Jika
seandainya waktu boleh untuk dibohongi, ingin rasanya meminta waktu untuk lebih
membohongi dirinya sendiri meminta kembali masa lalu. Menunda berbagai
perbuatan tolol yang sudah terlampau diperbuat. Tapi apa daya, semesta dunia
melarang waktu untuk berdusta kepada siapapun. Mungkin waktu takut terusir dari
dunia hitungan konversi semesta. Ini bukan penyesalan. Tapi kebencian yang
tertanam kepada masa lalu. Hingga kini.
Jika
seandainya kata “seandainya” bukan bahasa setan, saya akan terus selalu mengucapkan
kata sial ini seumur hidup. Lengkap, hidup akan penuh dengan sejuta penyesalah
dengan masa lalu. Aksi lebih besar daripada berbicara tak semudah dibayangkan.

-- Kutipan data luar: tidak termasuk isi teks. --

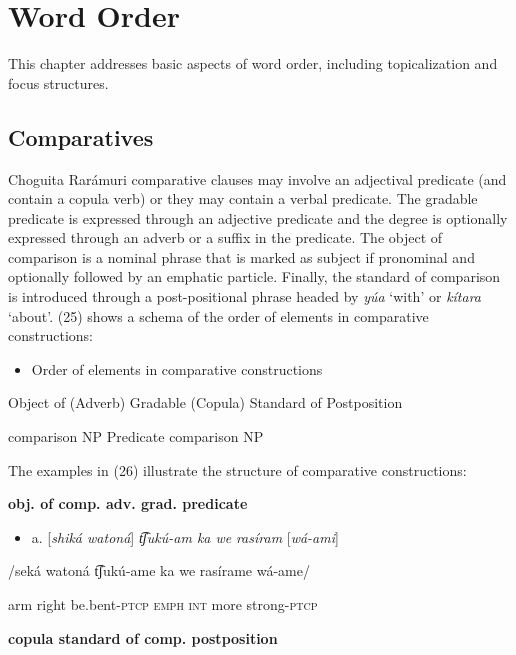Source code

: \chapter{Word Order}
\label{chap: word order}

This chapter addresses basic aspects of word order, including topicalization and focus structures. 

\section{Comparatives}
\label{sec:20:comparative constructions}

Choguita Rarámuri comparative clauses may involve an adjectival predicate (and contain a copula verb) or they may contain a verbal predicate. The gradable predicate is expressed through an adjective predicate and the degree is optionally expressed through an adverb or a suffix in the predicate. The object of comparison is a nominal phrase that is marked as subject if pronominal and optionally followed by an emphatic particle. Finally, the standard of comparison is introduced through a post-positional phrase headed by \textit{yúa} ‘with’ or \textit{kítara} ‘about’. (25) shows a schema of the order of elements in comparative constructions:

\begin{itemize}
\item Order of elements in comparative constructions
\end{itemize}

  Object of     (Adverb)  Gradable  (Copula)  Standard of   Postposition  

  comparison NP       Predicate      comparison NP

  The examples in (26) illustrate the structure of comparative constructions: 

 \textbf{obj. of comp.              adv.    grad. predicate} 

\begin{itemize}
\item a.   [\textit{shiká  watoná}] \textit{t͡ʃukú-am     ka  we}  \textit{rasíram} [\textit{wá-ami}]   
\end{itemize}

/seká  watoná  t͡ʃukú-ame    ka  we  rasírame  wá-ame/  

arm  right    be.bent-\textsc{ptcp  emph  int} more strong-\textsc{ptcp} 

 \textbf{copula  standard of comp.  postposition}  

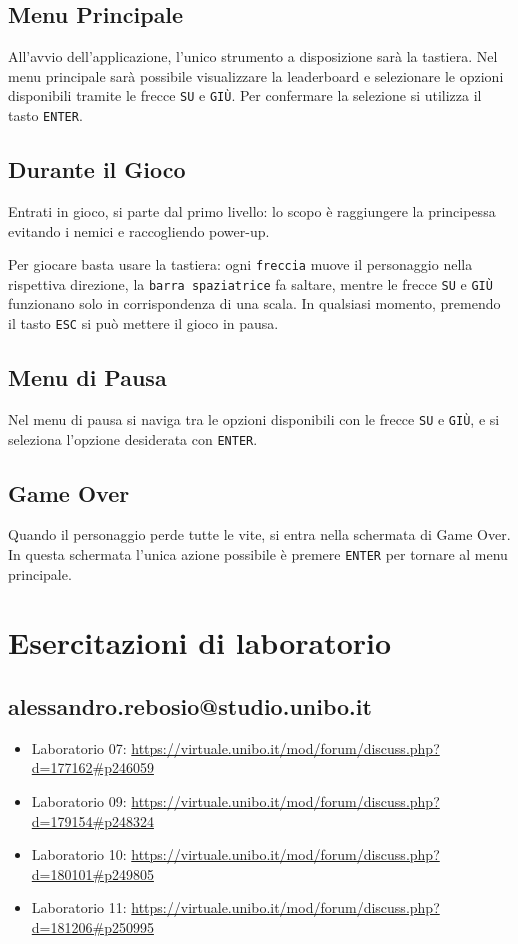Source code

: \documentclass[a4paper,12pt]{report}
\begin{document}
\section{Menu Principale}
All'avvio dell'applicazione, l'unico strumento a disposizione sarà la tastiera. Nel menu principale sarà possibile visualizzare la leaderboard e selezionare le opzioni disponibili
tramite le frecce \texttt{SU} e \texttt{GIÙ}. Per confermare la selezione si utilizza il tasto \texttt{ENTER}.

\section{Durante il Gioco}
Entrati in gioco, si parte dal primo livello: lo scopo è raggiungere la principessa evitando i nemici e raccogliendo power-up.

Per giocare basta usare la tastiera: ogni \texttt{freccia} muove il personaggio nella rispettiva direzione, la \texttt{barra spaziatrice} fa saltare, mentre le frecce \texttt{SU}
e \texttt{GIÙ} funzionano solo in corrispondenza di una scala. In qualsiasi momento, premendo il tasto \texttt{ESC} si può mettere il gioco in pausa.

\section{Menu di Pausa}
Nel menu di pausa si naviga tra le opzioni disponibili con le frecce \texttt{SU} e \texttt{GIÙ}, e si seleziona l'opzione desiderata con \texttt{ENTER}.

\section{Game Over}
Quando il personaggio perde tutte le vite, si entra nella schermata di Game Over. In questa schermata l'unica azione possibile è premere \texttt{ENTER} per tornare al menu principale.

\chapter{Esercitazioni di laboratorio}
\section{alessandro.rebosio@studio.unibo.it}

\begin{itemize}
	\item Laboratorio 07: \url{https://virtuale.unibo.it/mod/forum/discuss.php?d=177162#p246059}
	\item Laboratorio 09: \url{https://virtuale.unibo.it/mod/forum/discuss.php?d=179154#p248324}
	\item Laboratorio 10: \url{https://virtuale.unibo.it/mod/forum/discuss.php?d=180101#p249805}
	\item Laboratorio 11: \url{https://virtuale.unibo.it/mod/forum/discuss.php?d=181206#p250995}
\end{itemize}




\nocite{*}
\end{document}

Ada saatnya manusia butuh bicara tak hanya sekedar berbuat demi mencapai
sesuatu yang ditunggunya. Bicara lebih besar daripada aksi justru lebih bodoh
lagi ternyata. Waktu akan semakin habis, suara pun akan cepat habis.
Mati
bukan lagi pilihan. Jatuh bangun sudah terlalu membosankan, karena lebih banyak
jatuh dan enggan untuk bangun. Di tengah keengganan untuk bangun kembali,
manusia lebih memilih cepat untuk mati. Berpikir untuk semua urusan cepat
selesai. Bukan lagi derita bukan juga tawa.
Masa
lalu hanya bisa dikenang oleh mata. Waktu jadi saksi yang mungkin hidup atau
mungkin juga mati. Waktu tak bicara, tapi berbuat. Menyaksikan dan memutar
peristiwa. Entah dimana memori atau otak waktu.
Manusia
mungkin bodoh, tapi mereka tak akan bisa membodohi waktu. Manusia akan
kebingungan untuk melihat waktu dengan mata bodohnya.
Untuk apapun gunanya waktu itu, tetap
waktu akan berputar sebagai mana mestinya. Dan kata-kata tipuan manusia hanya
bisa menipu satu sama lainnya, tapi mereka tak akan bisa membohongi waktu,
justru waktu merekam omong kosong mereka.